WORK REQUIRED: Copy each line of the data that has "logs" in it.
/---
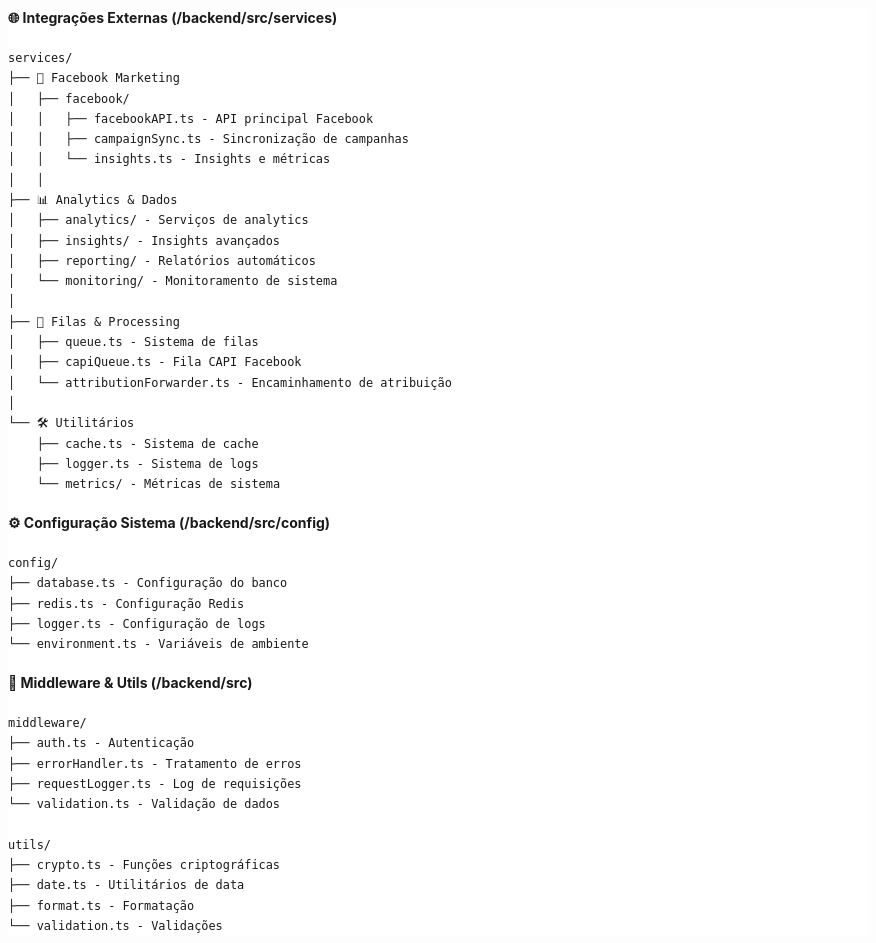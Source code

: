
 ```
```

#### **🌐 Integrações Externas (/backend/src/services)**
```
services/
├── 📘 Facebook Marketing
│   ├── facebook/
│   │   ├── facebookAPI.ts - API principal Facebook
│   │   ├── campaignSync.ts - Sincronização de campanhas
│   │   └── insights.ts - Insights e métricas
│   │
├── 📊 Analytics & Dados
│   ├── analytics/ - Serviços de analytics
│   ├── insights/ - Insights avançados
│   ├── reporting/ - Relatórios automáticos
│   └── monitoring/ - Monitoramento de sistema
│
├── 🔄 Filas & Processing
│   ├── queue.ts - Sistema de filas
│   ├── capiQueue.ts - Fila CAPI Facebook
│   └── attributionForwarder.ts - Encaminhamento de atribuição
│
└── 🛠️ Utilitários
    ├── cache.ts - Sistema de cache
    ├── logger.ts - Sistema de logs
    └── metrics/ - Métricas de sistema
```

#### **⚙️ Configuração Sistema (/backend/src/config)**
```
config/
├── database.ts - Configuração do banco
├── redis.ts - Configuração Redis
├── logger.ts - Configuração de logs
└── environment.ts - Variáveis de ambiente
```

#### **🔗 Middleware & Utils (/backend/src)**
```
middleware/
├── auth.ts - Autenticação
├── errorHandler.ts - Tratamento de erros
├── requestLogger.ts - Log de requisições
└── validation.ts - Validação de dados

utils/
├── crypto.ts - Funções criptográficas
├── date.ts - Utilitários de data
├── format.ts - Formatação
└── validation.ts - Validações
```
\---
THE ANSWER:
    ├── logger.ts - Sistema de logs
├── logger.ts - Configuração de logs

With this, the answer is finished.